(Stored data)
□ □ □ □ □

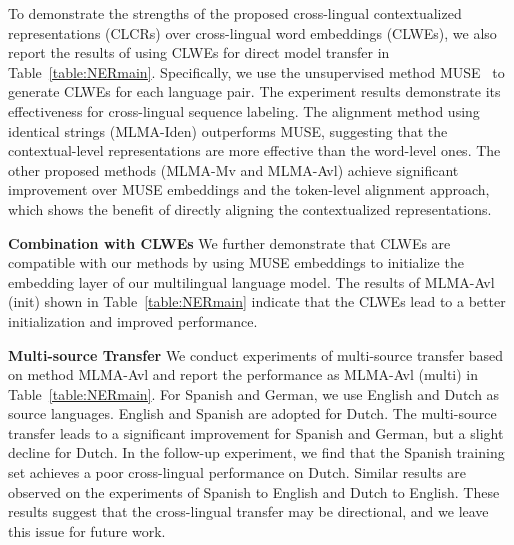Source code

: \documentclass[11pt,a4paper]{article}
\begin{document}
	To demonstrate the strengths of the proposed cross-lingual contextualized representations (CLCRs) over cross-lingual word embeddings (CLWEs), we also report the results of using CLWEs for direct model transfer in Table~\ref{table:NERmain}.  Specifically, we use the unsupervised method MUSE~\cite{conneau2017word} to generate CLWEs for each language pair. The experiment results demonstrate its effectiveness for cross-lingual sequence labeling. The alignment method using identical strings (MLMA-Iden) outperforms MUSE, suggesting that the contextual-level representations are more effective than the word-level ones. The other proposed methods (MLMA-Mv and MLMA-Avl) achieve significant improvement over MUSE embeddings and the token-level alignment approach, which shows the benefit of directly aligning the contextualized representations.
	
	\noindent\textbf{Combination with CLWEs} We further demonstrate that CLWEs are compatible with our methods by using MUSE embeddings to initialize the embedding layer of our multilingual language model. The results of MLMA-Avl (init) shown in Table~\ref{table:NERmain} indicate that the CLWEs lead to a better initialization and improved performance.
	
	\noindent\textbf{Multi-source Transfer} We conduct experiments of multi-source transfer based on method MLMA-Avl and report the performance as MLMA-Avl (multi) in Table~\ref{table:NERmain}. For Spanish and German, we use English and Dutch as source languages. English and Spanish are adopted for Dutch. The multi-source transfer leads to a significant improvement for Spanish and German, but a slight decline for Dutch. In the follow-up experiment, we find that the Spanish training set achieves a poor cross-lingual performance on Dutch. Similar results are observed on the experiments of Spanish to English and Dutch to English. These results suggest that the cross-lingual transfer may be directional, and we leave this issue for future work.
	
	
\end{document}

□ □ □ □ □

#### Action item:
Reproduce all entries without any change, and omit the pictures.

#### Solution to the exercise:
Source code

: \documentclass[11pt,a4paper]{article}
\begin{document}
	To demonstrate the strengths of the proposed cross-lingual contextualized representations (CLCRs) over cross-lingual word embeddings (CLWEs), we also report the results of using CLWEs for direct model transfer in Table~\ref{table:NERmain}.  Specifically, we use the unsupervised method MUSE~\cite{conneau2017word} to generate CLWEs for each language pair. The experiment results demonstrate its effectiveness for cross-lingual sequence labeling. The alignment method using identical strings (MLMA-Iden) outperforms MUSE, suggesting that the contextual-level representations are more effective than the word-level ones. The other proposed methods (MLMA-Mv and MLMA-Avl) achieve significant improvement over MUSE embeddings and the token-level alignment approach, which shows the benefit of directly aligning the contextualized representations.
	
	\noindent\textbf{Combination with CLWEs} We further demonstrate that CLWEs are compatible with our methods by using MUSE embeddings to initialize the embedding layer of our multilingual language model. The results of MLMA-Avl (init) shown in Table~\ref{table:NERmain} indicate that the CLWEs lead to a better initialization and improved performance.
	
	\noindent\textbf{Multi-source Transfer} We conduct experiments of multi-source transfer based on method MLMA-Avl and report the performance as MLMA-Avl (multi) in Table~\ref{table:NERmain}. For Spanish and German, we use English and Dutch as source languages. English and Spanish are adopted for Dutch. The multi-source transfer leads to a significant improvement for Spanish and German, but a slight decline for Dutch. In the follow-up experiment, we find that the Spanish training set achieves a poor cross-lingual performance on Dutch. Similar results are observed on the experiments of Spanish to English and Dutch to English. These results suggest that the cross-lingual transfer may be directional, and we leave this issue for future work.
	
	
\end{document}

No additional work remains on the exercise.